# REQUIREMENT
Nothing but the lines from the one containing "### A. 用語集（Glossary）" through the last line of the records below should be written out, each exactly as it stands.

====== DATA TO USE ======

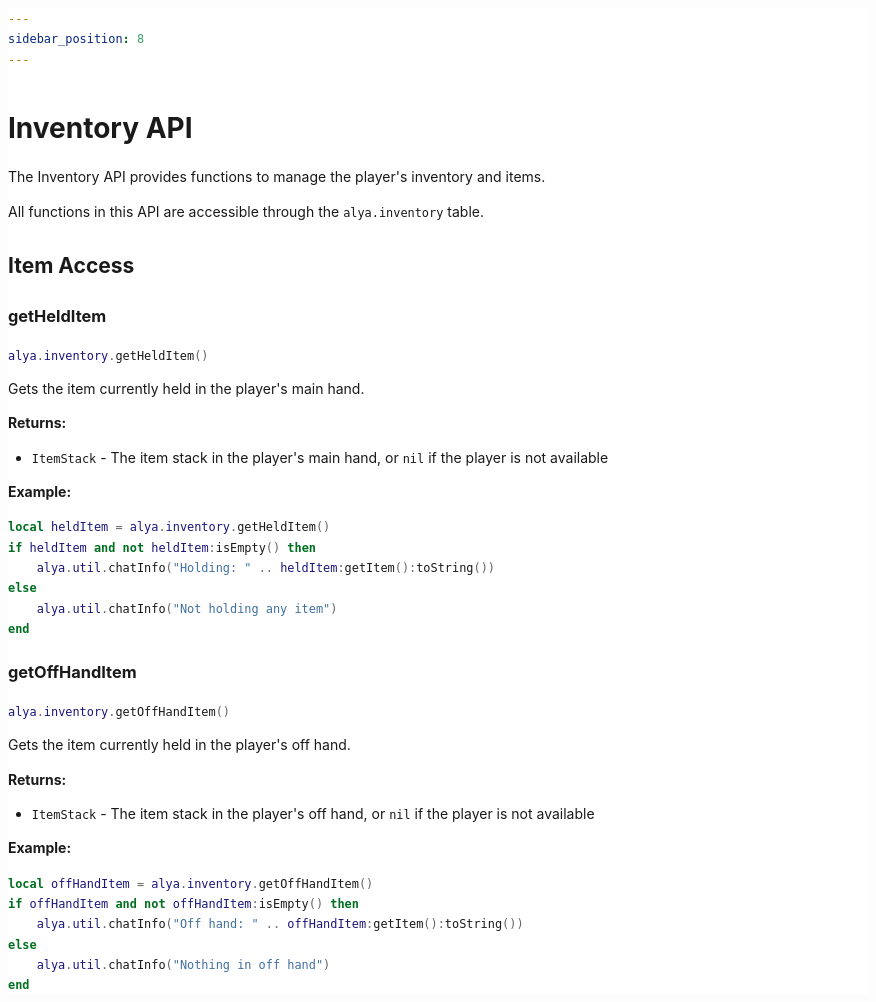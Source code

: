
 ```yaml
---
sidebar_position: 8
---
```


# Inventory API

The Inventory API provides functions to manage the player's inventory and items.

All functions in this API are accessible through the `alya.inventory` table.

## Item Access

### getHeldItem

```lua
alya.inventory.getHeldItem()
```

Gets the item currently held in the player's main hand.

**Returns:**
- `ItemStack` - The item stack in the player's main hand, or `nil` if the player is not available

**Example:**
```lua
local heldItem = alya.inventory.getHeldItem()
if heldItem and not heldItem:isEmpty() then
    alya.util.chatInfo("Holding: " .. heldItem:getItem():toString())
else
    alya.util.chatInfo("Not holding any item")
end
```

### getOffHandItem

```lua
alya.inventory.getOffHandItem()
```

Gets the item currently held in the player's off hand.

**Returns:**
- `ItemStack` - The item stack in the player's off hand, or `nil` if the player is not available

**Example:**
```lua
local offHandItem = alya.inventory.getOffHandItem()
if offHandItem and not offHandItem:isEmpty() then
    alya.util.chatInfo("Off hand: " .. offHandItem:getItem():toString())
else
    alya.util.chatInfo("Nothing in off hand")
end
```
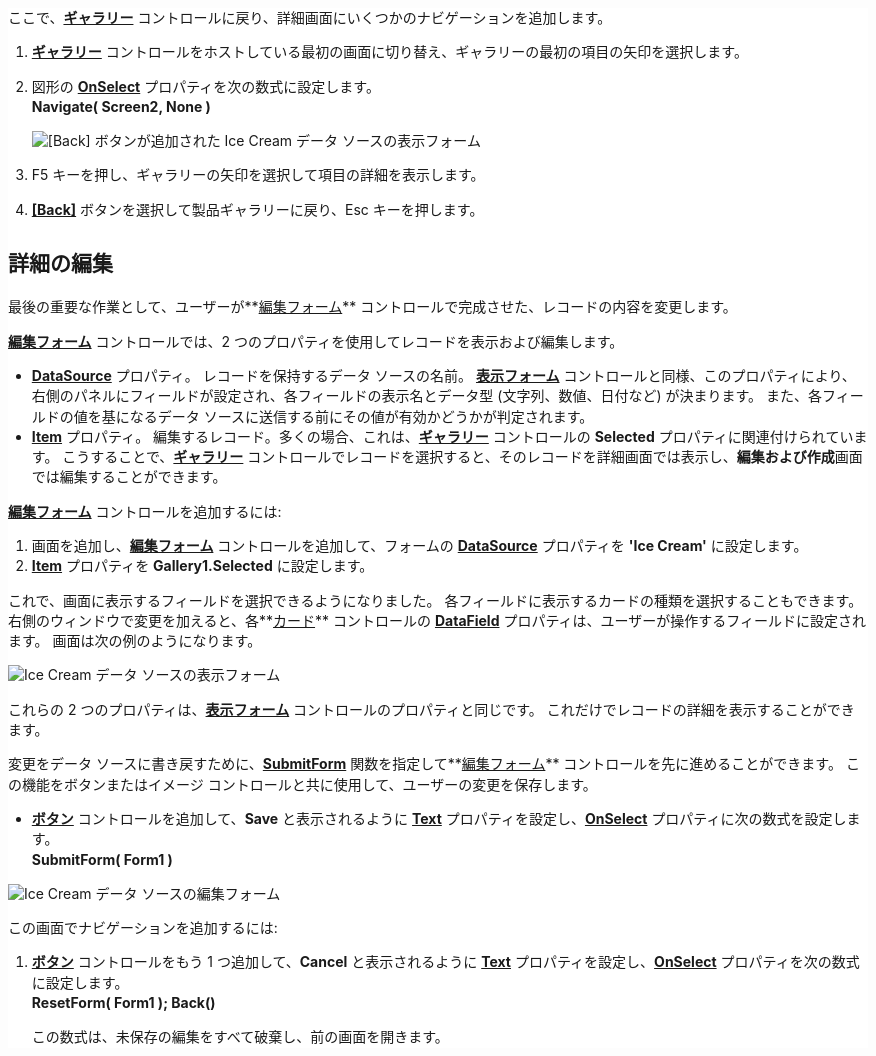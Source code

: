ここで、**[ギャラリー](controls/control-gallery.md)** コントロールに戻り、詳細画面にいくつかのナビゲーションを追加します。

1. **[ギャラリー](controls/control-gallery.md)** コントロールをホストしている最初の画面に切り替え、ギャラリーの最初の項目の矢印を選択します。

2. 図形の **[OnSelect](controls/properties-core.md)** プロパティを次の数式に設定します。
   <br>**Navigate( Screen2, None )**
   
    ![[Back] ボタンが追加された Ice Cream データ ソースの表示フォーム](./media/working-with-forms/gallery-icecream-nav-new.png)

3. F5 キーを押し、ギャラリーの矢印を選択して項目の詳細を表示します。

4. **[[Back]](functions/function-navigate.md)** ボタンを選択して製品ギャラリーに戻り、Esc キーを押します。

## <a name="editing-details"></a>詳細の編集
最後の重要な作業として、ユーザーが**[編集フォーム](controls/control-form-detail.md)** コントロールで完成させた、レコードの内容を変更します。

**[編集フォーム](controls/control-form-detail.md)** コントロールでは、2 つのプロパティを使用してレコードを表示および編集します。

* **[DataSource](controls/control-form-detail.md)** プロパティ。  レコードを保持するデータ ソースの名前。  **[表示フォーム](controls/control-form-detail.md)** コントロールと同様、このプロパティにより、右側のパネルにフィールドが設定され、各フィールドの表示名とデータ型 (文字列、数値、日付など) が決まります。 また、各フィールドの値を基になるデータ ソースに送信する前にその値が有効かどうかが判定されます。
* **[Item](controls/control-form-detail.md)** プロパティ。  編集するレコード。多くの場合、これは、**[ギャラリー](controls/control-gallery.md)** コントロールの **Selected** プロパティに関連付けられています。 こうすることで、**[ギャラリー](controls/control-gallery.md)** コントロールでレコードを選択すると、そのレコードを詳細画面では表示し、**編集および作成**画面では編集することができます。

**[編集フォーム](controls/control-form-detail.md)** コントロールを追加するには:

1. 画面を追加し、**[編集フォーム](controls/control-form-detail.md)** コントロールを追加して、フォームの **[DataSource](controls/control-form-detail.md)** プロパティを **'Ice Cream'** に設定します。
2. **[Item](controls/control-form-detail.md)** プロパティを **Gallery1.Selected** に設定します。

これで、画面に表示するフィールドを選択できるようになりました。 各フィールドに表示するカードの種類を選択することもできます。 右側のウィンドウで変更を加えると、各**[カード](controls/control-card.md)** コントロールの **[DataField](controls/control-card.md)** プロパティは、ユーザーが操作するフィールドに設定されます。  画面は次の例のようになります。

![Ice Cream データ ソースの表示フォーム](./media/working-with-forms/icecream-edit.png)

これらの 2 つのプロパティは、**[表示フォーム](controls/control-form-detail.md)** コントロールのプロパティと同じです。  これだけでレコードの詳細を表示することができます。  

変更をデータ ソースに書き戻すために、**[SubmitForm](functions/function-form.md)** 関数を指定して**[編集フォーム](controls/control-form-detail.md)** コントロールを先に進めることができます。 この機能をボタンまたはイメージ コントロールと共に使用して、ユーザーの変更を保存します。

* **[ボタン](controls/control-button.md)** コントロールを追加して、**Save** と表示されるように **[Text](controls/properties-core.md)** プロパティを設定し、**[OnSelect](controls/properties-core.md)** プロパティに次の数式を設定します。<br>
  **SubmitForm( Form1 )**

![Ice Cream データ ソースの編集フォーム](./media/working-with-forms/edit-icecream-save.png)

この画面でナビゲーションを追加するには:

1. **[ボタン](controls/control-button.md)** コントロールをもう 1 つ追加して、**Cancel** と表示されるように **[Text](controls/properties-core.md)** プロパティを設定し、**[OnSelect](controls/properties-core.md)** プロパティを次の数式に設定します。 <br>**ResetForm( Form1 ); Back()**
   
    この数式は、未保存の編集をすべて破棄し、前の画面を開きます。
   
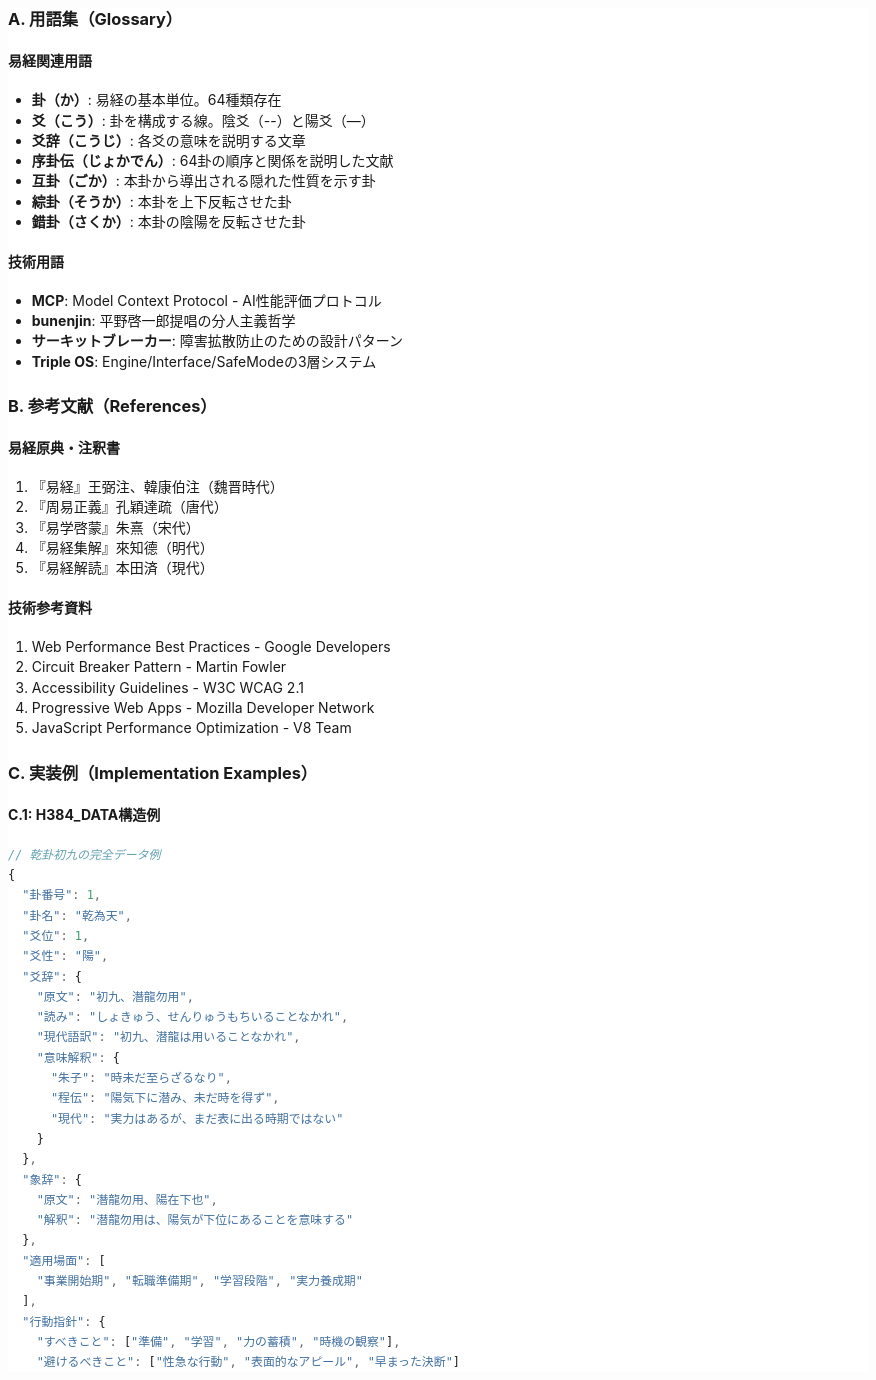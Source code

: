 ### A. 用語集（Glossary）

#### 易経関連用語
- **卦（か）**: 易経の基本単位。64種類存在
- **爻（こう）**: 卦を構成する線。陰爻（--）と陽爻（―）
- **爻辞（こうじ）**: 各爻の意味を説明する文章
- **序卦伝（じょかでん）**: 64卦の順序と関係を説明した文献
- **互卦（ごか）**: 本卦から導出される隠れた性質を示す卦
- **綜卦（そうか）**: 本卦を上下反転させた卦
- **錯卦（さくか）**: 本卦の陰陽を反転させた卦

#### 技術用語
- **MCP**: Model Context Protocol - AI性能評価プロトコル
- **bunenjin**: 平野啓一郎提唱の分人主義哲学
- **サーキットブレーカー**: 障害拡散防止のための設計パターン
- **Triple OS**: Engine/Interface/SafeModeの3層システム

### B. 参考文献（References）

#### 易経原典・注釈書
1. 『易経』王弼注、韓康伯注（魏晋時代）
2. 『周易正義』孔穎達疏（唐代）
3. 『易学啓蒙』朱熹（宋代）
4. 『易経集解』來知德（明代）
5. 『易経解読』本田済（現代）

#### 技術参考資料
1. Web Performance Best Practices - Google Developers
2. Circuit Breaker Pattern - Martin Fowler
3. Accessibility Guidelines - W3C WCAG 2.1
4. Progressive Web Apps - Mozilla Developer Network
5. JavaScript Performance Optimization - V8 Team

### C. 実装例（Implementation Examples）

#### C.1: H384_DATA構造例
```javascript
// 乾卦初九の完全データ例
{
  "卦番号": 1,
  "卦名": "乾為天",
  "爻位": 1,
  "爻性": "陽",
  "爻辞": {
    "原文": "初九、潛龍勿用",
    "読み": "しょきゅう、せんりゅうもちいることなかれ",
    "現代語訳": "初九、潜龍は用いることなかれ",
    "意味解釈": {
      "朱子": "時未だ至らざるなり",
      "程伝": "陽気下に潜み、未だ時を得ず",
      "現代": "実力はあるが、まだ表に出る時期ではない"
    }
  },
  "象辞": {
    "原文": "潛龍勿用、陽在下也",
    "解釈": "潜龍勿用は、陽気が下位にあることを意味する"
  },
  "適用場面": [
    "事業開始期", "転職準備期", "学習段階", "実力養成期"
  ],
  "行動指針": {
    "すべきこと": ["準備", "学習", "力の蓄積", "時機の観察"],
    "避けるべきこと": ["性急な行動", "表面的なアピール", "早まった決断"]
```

======

# EXERCISE RESPONSE
: ### A. 用語集（Glossary）

#### 易経関連用語
- **卦（か）**: 易経の基本単位。64種類存在
- **爻（こう）**: 卦を構成する線。陰爻（--）と陽爻（―）
- **爻辞（こうじ）**: 各爻の意味を説明する文章
- **序卦伝（じょかでん）**: 64卦の順序と関係を説明した文献
- **互卦（ごか）**: 本卦から導出される隠れた性質を示す卦
- **綜卦（そうか）**: 本卦を上下反転させた卦
- **錯卦（さくか）**: 本卦の陰陽を反転させた卦

#### 技術用語
- **MCP**: Model Context Protocol - AI性能評価プロトコル
- **bunenjin**: 平野啓一郎提唱の分人主義哲学
- **サーキットブレーカー**: 障害拡散防止のための設計パターン
- **Triple OS**: Engine/Interface/SafeModeの3層システム

### B. 参考文献（References）

#### 易経原典・注釈書
1. 『易経』王弼注、韓康伯注（魏晋時代）
2. 『周易正義』孔穎達疏（唐代）
3. 『易学啓蒙』朱熹（宋代）
4. 『易経集解』來知德（明代）
5. 『易経解読』本田済（現代）

#### 技術参考資料
1. Web Performance Best Practices - Google Developers
2. Circuit Breaker Pattern - Martin Fowler
3. Accessibility Guidelines - W3C WCAG 2.1
4. Progressive Web Apps - Mozilla Developer Network
5. JavaScript Performance Optimization - V8 Team

### C. 実装例（Implementation Examples）

#### C.1: H384_DATA構造例
```javascript
// 乾卦初九の完全データ例
{
  "卦番号": 1,
  "卦名": "乾為天",
  "爻位": 1,
  "爻性": "陽",
  "爻辞": {
    "原文": "初九、潛龍勿用",
    "読み": "しょきゅう、せんりゅうもちいることなかれ",
    "現代語訳": "初九、潜龍は用いることなかれ",
    "意味解釈": {
      "朱子": "時未だ至らざるなり",
      "程伝": "陽気下に潜み、未だ時を得ず",
      "現代": "実力はあるが、まだ表に出る時期ではない"
    }
  },
  "象辞": {
    "原文": "潛龍勿用、陽在下也",
    "解釈": "潜龍勿用は、陽気が下位にあることを意味する"
  },
  "適用場面": [
    "事業開始期", "転職準備期", "学習段階", "実力養成期"
  ],
  "行動指針": {
    "すべきこと": ["準備", "学習", "力の蓄積", "時機の観察"],
    "避けるべきこと": ["性急な行動", "表面的なアピール", "早まった決断"]
```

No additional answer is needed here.